View Full Version : Reducing the size of epub files?


Corpsegoddess
01-02-2013, 08:06 AM
Hey all...

I tried doing a search but couldn't find anything.

Is there a way to reduce the size of larger epub files? I have a few that seem to be very large, even though they don't contain illustrations or anything like that. They're generally the kepubs I buy from Kobo--I've noticed those tend to be on the larger side.

Not sure if this is a silly question or not, but I figured it couldn't hurt to ask. :p

mrmikel
01-02-2013, 08:38 AM
Are you sure contain no images? Open them up with a zip program or Sigil and see if any images are shown. It may be that some pages have been saved as images instead of converted to text.

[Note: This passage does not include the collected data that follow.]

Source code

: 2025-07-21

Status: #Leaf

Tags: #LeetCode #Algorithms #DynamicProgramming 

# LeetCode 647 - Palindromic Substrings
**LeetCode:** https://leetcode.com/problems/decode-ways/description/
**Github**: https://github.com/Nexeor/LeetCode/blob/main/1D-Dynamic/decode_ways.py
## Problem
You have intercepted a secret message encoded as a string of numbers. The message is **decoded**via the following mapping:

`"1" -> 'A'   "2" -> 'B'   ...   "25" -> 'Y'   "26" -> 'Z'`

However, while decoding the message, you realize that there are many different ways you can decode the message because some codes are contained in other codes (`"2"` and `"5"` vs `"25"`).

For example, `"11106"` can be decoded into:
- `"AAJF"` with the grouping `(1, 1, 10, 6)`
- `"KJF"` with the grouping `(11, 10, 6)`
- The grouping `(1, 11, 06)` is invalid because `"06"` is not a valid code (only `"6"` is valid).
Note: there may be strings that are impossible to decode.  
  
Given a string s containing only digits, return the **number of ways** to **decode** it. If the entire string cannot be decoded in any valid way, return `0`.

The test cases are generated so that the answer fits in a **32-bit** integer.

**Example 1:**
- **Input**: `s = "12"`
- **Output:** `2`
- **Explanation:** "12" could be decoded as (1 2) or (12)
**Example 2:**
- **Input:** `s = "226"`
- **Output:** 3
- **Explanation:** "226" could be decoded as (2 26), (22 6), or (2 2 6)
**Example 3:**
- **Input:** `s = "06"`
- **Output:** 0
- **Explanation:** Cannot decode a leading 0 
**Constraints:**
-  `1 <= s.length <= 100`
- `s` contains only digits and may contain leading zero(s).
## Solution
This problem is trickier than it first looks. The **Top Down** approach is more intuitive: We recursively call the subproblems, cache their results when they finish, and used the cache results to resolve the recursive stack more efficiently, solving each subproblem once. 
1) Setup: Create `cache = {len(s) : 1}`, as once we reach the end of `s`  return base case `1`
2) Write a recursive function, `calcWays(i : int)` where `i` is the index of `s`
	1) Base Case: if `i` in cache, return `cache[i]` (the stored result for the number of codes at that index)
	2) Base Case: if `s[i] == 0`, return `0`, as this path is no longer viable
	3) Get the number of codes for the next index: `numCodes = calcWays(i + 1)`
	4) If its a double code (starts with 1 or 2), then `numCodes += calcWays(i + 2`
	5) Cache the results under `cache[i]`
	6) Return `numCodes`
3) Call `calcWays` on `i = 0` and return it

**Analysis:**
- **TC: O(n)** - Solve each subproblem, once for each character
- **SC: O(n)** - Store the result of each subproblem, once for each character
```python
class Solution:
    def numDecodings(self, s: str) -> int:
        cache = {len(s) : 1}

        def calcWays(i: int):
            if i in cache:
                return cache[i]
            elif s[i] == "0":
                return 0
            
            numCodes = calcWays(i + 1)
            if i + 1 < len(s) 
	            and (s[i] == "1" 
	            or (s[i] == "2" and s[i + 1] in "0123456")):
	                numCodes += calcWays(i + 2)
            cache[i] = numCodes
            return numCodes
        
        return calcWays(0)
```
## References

You might also check the stylesheet and see how many items are there. If it is converted poorly from Word, it could be bloated with huge numbers of extra styles which take up space in the stylesheet and even more in the text.

Corpsegoddess
01-02-2013, 08:46 AM
Hmm.

I'm very sure that the ones I have in mind don't contain illustrations, so I'll have to figure out working with the stylesheet, which I haven't played with yet. And I'm new to Sigil, so that will take a bit of mucking about as well.

Thanks for the response!

DSpider
01-02-2013, 08:47 AM
There's also the issue with embedded fonts. Acrobat can subset glyphs from a font for PDF files, whereas ePub files will contain the entire font. This means that if you're only using one character from a 600 KB font file, the entire font file will be embedded, where it would only take 6-10 KB in a subset. And if you use 10 different 600 KB font families... You get the idea.

But in general, images usually take up the most amount of space.

mrmikel
01-02-2013, 11:34 AM
The images may not be illustrations, but whole pages. Or there may be hidden spacers.

Just start Sigil, Open the file and look in the left side under the book browser. There will be a folder for Styles. If there is a plus on it, click it and any stylesheets will appear. Double click on any one of them and it will appear in the main window.
Then you can look at it to see what is there.

Otherwise, click on any + that is with the Images folder and see what pops up.

Ditto with the fonts folder.

You don't have to know what to do about anything you find, but at least it will put you on the track of what might be making the file large.

DiapDealer
01-02-2013, 12:03 PM
They're generally the kepubs I buy from Kobo--I've noticed those tend to be on the larger side.
Kepub is not epub. No matter how similar the names sound. Keypubs contain database-like elements for all kinds of extra "features." If file-size is that much of a concern, then re-download the books from Kobo in the standard epub format instead of their proprietary keypub format. I think you'll find the size more like what you would expect, based on content.

JSWolf
01-08-2013, 06:39 PM
There's also the issue with embedded fonts. Acrobat can subset glyphs from a font for PDF files, whereas ePub files will contain the entire font. This means that if you're only using one character from a 600 KB font file, the entire font file will be embedded, where it would only take 6-10 KB in a subset. And if you use 10 different 600 KB font families... You get the idea.

But in general, images usually take up the most amount of space.

Calibre allows font subsetting. It works very well and can reduce the size of the embedded fonts significantly. Also, if you have fonts embedded that do not get used, they get removed for an even greater size reduction.

What I do is take the finished ePub, load it into Calibre, convert to ePub using subsetting and then I take the font directory out of the converted ePub, replace the font directory in the finished ePub, fix the CSS/OPF as needed to match the fonts and done. Now I have an much smaller ePub with subsetted fonts.

Toxaris
01-09-2013, 05:39 AM
Calibre does? That would be nice. Perhaps I should look up the part in the source that does the subsetting and see if I can use it outside Calibre.

JSWolf
01-09-2013, 09:14 PM
Calibre does? That would be nice. Perhaps I should look up the part in the source that does the subsetting and see if I can use it outside Calibre.

It does and it works in both ADE and KF8 (at least on eInk Kindles).